Sismik dalgaların daha sert malzemelerde daha hızlı hareket etmesi, deprem dalgalarının neden sadece belirli bir bölgede aniden bu kadar hızlı hale geldiğini açıklıyor.
Oldukça sıra dışı bir deneyde, Profesör Murakami, bunun nasıl olabileceğini görmek için Dünya yüzeyinin yaklaşık 2.000 mil altındaki koşulları yeniden yaratmaya karar verdi.
Profesör Murakami MailOnline'a şunları söyledi: "İki sivri uçlu tek kristal elmasın arasına çok küçük bir numune yerleştirerek son derece yüksek basınçlar yaratabiliriz. Ve şeffaf elmas pencereleri sayesinde numuneyi doğrudan yüksek basınç altında gözlemleyebiliriz."

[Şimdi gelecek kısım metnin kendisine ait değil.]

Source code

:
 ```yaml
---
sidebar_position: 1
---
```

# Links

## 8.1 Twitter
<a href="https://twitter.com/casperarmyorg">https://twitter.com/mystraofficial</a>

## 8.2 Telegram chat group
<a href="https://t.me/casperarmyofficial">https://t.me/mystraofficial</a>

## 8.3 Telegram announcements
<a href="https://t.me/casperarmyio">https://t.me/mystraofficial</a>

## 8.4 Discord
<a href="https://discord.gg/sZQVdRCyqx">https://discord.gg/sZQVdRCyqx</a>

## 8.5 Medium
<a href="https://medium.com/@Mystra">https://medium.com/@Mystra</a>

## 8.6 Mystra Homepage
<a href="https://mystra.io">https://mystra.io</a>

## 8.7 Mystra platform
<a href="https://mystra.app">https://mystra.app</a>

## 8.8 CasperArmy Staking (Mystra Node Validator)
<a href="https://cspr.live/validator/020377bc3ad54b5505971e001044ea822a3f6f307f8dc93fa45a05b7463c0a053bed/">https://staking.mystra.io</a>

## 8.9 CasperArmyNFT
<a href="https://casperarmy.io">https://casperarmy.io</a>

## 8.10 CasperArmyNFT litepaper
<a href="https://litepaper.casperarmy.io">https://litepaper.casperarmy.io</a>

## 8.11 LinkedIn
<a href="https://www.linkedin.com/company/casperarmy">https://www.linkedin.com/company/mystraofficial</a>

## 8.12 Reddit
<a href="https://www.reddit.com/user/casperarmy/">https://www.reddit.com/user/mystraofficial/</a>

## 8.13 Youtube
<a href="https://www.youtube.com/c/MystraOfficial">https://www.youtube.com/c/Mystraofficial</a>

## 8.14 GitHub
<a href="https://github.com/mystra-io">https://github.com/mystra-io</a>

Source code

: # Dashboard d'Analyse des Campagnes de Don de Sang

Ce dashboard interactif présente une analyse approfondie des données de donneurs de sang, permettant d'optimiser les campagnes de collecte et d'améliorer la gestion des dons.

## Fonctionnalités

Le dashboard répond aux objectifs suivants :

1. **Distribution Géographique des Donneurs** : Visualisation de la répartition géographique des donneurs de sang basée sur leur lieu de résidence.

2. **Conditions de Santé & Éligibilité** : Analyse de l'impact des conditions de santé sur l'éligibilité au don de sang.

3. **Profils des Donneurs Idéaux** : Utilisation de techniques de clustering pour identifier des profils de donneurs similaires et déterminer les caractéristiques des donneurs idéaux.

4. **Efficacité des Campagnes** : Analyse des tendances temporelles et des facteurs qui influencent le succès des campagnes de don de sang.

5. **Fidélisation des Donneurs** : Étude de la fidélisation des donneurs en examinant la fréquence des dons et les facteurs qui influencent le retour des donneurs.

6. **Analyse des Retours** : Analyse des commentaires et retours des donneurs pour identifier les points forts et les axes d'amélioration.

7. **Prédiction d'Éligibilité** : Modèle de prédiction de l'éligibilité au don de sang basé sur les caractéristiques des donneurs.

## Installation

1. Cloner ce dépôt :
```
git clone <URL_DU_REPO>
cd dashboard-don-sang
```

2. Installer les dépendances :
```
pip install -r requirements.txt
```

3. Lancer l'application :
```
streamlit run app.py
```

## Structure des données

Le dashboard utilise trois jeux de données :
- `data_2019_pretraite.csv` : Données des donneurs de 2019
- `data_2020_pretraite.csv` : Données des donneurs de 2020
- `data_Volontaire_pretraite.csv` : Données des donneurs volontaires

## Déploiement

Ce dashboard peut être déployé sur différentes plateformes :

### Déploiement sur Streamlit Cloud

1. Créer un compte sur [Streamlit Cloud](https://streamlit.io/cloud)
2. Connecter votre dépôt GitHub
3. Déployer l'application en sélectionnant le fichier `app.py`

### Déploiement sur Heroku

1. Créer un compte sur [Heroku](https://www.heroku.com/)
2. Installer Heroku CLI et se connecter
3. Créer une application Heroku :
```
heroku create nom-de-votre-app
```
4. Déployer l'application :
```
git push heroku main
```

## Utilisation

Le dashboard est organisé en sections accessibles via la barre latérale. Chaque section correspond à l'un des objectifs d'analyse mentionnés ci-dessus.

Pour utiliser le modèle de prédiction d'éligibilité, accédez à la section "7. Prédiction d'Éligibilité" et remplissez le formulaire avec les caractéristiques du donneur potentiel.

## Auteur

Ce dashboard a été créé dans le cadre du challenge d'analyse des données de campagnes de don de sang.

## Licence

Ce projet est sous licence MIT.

Perovskitin minik taneleri, D tabakasının koşullarını yeniden yaratmak için 115 gigapaskal'a kadar basınç altında ezildi, inç kare başına 16 milyon pound'dan fazla. Yoğun ısı ve basınç altında, post-perovskitteki kristaller bir çizgi halinde hizalandı, hepsi tek bir yönde yönlendirildi. Testler, yalnızca bu belirli hizalamanın bilim insanlarının aradığı sismik ivmeyi üretecek kadar sert olduğunu gösterdi. Bu, tüm mineral kristallerinin aynı yöne işaret etmesine neden olan D tabakasının etrafında bir şey olması gerektiği anlamına geliyordu.
Araştırmacılara göre bu durum, Dünya'nın mantosu ile çekirdeği arasındaki sınır boyunca yatay olarak akan katı kayaçlardan kaynaklanmış olabilir.

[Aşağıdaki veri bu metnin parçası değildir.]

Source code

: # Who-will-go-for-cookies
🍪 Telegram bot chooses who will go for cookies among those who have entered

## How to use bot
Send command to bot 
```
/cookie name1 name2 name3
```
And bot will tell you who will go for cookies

Yani kaya sürekli olarak bir yönde hareket ettiğinde, tüm kristaller bir yöne doğru yönelmeye zorlanır ve post-perovskit çok daha sert hale gelir. Bu, D katmanının aslında yüzeyin 1.700 mil altında, süper sert kayadan oluşan geniş bir yeraltı katmanı olduğu anlamına gelir, Daily Mail bildiriyor.
Profesör Murakami şöyle diyor: "Manto yoğundur, ancak çok yavaş bir hızda hareket eder - yılda sadece birkaç santimetre. Bu harekete manto konveksiyonu denir. Manto katı olsa bile, doğru viskoziteye sahipse uzun süreler boyunca sıvı gibi akabilir. 4,6 milyar yıllık bir zaman ölçeğinde, yılda birkaç santimetre bile büyük bir hareketle sonuçlanır."